By djain128, Section Business
Posted on Tue Apr 05, 2005 at 10:26:23 PM EST

Updates to Jubak's Picks

Sell ICICI Bank (IBN, news, msgs)
When the U.S. financial markets get anxious over climbing interest rates, emerging financial markets often have a nervous breakdown. So I'm going to take my own advice from my recent columns on the end of the cheap money cycle and take my profits in India's ICICI Bank Limited (IBN, news, msgs). I just don't know how fast interest rates are going to climb in the United States, and that creates just too much risk in emerging-market financial stocks for my liking. I'm selling these shares with a 29% gain since I added them to Jubak's Picks on Feb. 2, 2004 at $15.86. (Full disclosure: I will sell my shares in ICICI Bank Limited three days after this column is posted.)
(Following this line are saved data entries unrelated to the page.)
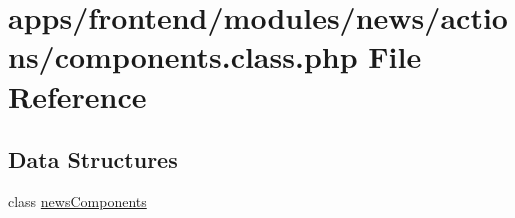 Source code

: \hypertarget{frontend_2modules_2news_2actions_2components_8class_8php}{\section{apps/frontend/modules/news/actions/components.class.\-php File Reference}
\label{frontend_2modules_2news_2actions_2components_8class_8php}
}
\subsection*{Data Structures}
\begin{DoxyCompactItemize}
\item 
class \hyperlink{classnews_components}{news\-Components}
\end{DoxyCompactItemize}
Buy Coach (COH, news, msgs)
I'm adding shares of Coach (COH, news, msgs) in an effort to add more retail sector exposure to Jubak's Picks. The retail sector has been one of the top-five performing sectors recently and aside from Wolverine World Wide (WWW, news, msgs), Jubak's Picks doesn't hold anything in that sector. Besides, Coach looks like it's setting up for a good run. The stock split 2/1 on April 4. and while financial theory says that shouldn't have any effect on share prices, financial experience tells us that stocks often pick up momentum after a split. Coach already has some solid fundamental momentum going for it: On March 3, the company raised its earnings guidance for the second half of 2005 to 85 cents a share (pre-split) on 10% same store growth. That would be a 33% jump from earnings in the second half of last year. I'm adding the shares to Jubak's Picks with a target price of $65 a share by December 2005.

Some New developments
10 hated stocks you'll love in 2005

So far, the stock market hasn't given investors any reason to turn hate into love. But Micron Technology's (MU, news, msgs)'s March 29 earnings report showed that the fundamentals are headed in the right direction, even if nobody in this risk-averse market cares. For the quarter that ended on March 3 (the second fiscal quarter of 2005 by the company's calendar), Micron Technology reported revenue growth of 4% from the fiscal first quarter and 32% from the year-earlier quarter. Earnings per share of 17 cents was 2 cents a share above Wall Street estimates. The chip company sold 23% more megabits while prices per megabit continued their long-term decline, falling 15% in the quarter. Gross margins at 27% were actually up from the year-earlier quarter's 25% as cost-cutting and manufacturing efficiencies kicked in. Since this quarter is usually among the slowest for Micron Technology, I think that pickup in gross margin is a very positive sign. I'm willing to hold these shares for another quarter to see if the market can get past its nervousness to recognize the improvements in the story at this chip maker. As of April 5, I'm keeping my target price at $15 for June 2005. (Full disclosure: I own shares of Micron Technology.)

Prepare for the global money crunch

Today's most-tempting investment opportunities await in India and China. But the end of the cheap-money era also puts both at serious risk of a crash.

As the days of low interest rates and a liberal money supply slowly fade, there's no denying the fact that cheap money in the U.S. has had a tremendous global impact.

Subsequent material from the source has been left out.